> On 04/24/2010 09:24 AM, Greg Freemyer wrote:
>>
>> On Fri, Apr 23, 2010 at 4:23 AM, Lukas Czerner<lczerner@redhat.com>
>> wrote:
>>
>>>
>>> On Wed, 21 Apr 2010, Greg Freemyer wrote:
>>>
>>>
>>>>>>>>>
>>>>>>>>> Mmm.. If that's what it is doing, then this patch set would be a
>>>>>>>>> complete disaster.
>>>>>>>>> It would take *hours* to do the initial TRIM.
>>>>>>>>>
>>>>>
>>>>> Except it doesn't. Lukas did provide numbers in his original email.
>>>>>
>>>>>
>>>>
>>>> Looking at the benchmarks (for the first time) at
>>>>
http://people.redhat.com/jmoyer/discard/ext4_batched_discard/
>>>>
>>>> I don't see anything that says how long the proposed trim ioctl takes
>>>> to complete on the full filesystem.
>>>>
>>>
>>> Well, it strongly depends on how is the file system fragmented. On the
>>> fresh file system (147G) the initial ioctl takes 2 seconds to finish (it
>>> may be worth to mention that on another SSD (111G) it takes 56s). I will
>>> try to get some numbers for the "usual" file system (not full, not
>>> fresh).
>>>
>>>
>>>>
>>>> What they do show is that with the 3 test SSDs used for this
>>>> benchmark, the current released discard implementation is a net loss.
>>>> ie. You are better off running without the discards for all 3 vendors.
>>>> (at least under the conditions tested.)
>>>>
>>>> After the patch is applied and optimizing the discards to large free
>>>> extents only, it works out to same performance with or without the
>>>> discards. ie. no net gain or loss.
>>>>
>>>> That is extremely cool because one assumes that the non-discard case
>>>> would degrade over time, but that the discard case will not.
>>>>
>>>> So that argues for the current proposed patch going in.
>>>>
>>>> But quoting from the first email:
>>>>
>>>> ==
>>>> The basic idea behind my discard support is to create an ioctl which
>>>> walks through all the free extents in each allocating group and discard
>>>> those extents.

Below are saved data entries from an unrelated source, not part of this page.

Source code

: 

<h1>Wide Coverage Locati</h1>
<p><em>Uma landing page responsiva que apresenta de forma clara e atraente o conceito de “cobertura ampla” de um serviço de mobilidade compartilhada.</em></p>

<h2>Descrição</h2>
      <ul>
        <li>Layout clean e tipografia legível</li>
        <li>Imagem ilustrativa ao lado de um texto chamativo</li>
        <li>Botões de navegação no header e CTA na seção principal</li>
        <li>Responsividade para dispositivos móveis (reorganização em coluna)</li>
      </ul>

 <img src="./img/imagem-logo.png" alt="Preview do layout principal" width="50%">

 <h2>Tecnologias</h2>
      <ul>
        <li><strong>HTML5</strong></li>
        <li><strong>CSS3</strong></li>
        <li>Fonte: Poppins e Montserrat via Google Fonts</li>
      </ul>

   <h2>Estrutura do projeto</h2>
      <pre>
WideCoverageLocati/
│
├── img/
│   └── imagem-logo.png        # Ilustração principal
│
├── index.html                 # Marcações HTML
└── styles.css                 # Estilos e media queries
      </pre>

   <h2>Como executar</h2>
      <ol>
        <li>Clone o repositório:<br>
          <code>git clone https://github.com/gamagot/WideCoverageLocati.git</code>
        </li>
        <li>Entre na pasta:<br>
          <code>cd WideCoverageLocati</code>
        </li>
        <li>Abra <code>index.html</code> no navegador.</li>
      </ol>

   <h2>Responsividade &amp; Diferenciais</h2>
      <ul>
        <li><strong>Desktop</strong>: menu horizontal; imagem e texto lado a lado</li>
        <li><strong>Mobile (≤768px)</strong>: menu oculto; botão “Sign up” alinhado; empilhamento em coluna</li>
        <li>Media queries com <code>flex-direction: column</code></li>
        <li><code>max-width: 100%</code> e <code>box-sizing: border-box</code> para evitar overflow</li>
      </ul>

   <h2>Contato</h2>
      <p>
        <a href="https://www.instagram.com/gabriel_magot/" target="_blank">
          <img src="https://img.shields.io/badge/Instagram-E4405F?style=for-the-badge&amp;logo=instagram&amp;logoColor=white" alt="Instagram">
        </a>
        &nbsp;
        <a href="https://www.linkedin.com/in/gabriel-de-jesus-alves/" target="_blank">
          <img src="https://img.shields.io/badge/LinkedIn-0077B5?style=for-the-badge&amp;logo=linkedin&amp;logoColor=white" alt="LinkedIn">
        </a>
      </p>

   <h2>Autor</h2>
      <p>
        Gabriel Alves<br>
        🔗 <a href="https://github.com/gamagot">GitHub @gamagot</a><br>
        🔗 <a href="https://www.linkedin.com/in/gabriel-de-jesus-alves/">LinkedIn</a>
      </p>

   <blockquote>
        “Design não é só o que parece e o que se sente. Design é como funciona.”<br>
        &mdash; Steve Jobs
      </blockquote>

As an addition to improve its performance one can specify
>>>> minimum free extent length, so ioctl will not bother with shorter
>>>> extents.
>>>>
>>>> This of course means, that with each invocation the ioctl must walk
>>>> through whole file system, checking and discarding free extents, which
>>>> is not very efficient. The best way to avoid this is to keep track of
>>>> deleted (freed) blocks. Then the ioctl have to trim just those free
>>>> extents which were recently freed.
>>>>
>>>> In order to implement this I have added new bitmap into ext4_group_info
>>>> (bb_bitmap_deleted) which stores recently freed blocks. The ioctl then
>>>> walk through bb_bitmap_deleted, compare deleted extents with free
>>>> extents trim them and then removes it from the bb_bitmap_deleted.
>>>>
>>>> But you may notice, that there is one problem. bb_bitmap_deleted does
>>>> not survive umount. To bypass the problem the first ioctl call have to
>>>> walk through whole file system trimming all free extents. But there is a
>>>> better solution to this problem. The bb_bitmap_deleted can be stored on
>>>> disk an can be restored in mount time along with other bitmaps, but I
>>>> think it is a quite big change and should be discussed further.
>>>> ==
>>>>
>>>> The above seems to argue against the patch going in until the
>>>> mount/umount issues are addressed.
>>>>
>>>
>>> I do not know much about how production system is being used, but I
>>> doubt this is that big issue. Sure the initial ioctl takes long to
>>> finish and there is a place for improvement, there was a proposal to
>>> do the initial trim at mount time. I do not think that it is wise,
>>> why to block mount, when the trim can be run at background when the fs
>>> is mounted ? Of course there will be some performance loss, while ioctl
>>> will be in progress, but it will not block.
>>>
>>> There are also another way to overcome this problem. We can assure that
>>> the file system is left trimmed after umount. To do this, we can simply
>>> trim the fs at umount time. I think this won't be any problem and we even
>>> do not prolong the umount time too much, because we will not trim whole
>>> fs, but just recently freed blocks.
>>>
>>> This of course bring another problem, when the system is not properly
>>> terminated and the umount is not properly finished (or done at all). But
>>> this can be solved in fsck at boot time I think. This will entirely
>>> eliminate the need to trim the whole fs (except the fsck obviously),
>>> since it is done when fs is created.
>>>
>>>
>>>>
>>>> So in addition to this patch, Lukas is proposing a on disk change to
>>>> address the fact that calling trim upteen times at mount time is too
>>>> slow.
>>>>
>>>> Per Mark's testing of last summer, an alternative solution is to use a
>>>> vectored trim approach that is far more efficient.
>>>>
>>>
>>> Vectored trim will be great, I did not tested anything like that but
>>> obviously it will strongly reduce time needed to trim the fs. But we do
>>> not have this support just yet.
>>>
>>>
>>>>
>>>> Mark's benchmarks showed this as doable in seconds which seems like a
>>>> reasonable amount of time for a mount time operation.
>>>>
>>>> Greg
>>>>
>>>>
>>>
>>> And also, currently I am rewriting the patch do use rbtree instead of the
>>> bitmap, because there were some concerns of memory consumption. It is a
>>> question whether or not the rbtree will be more memory friendly.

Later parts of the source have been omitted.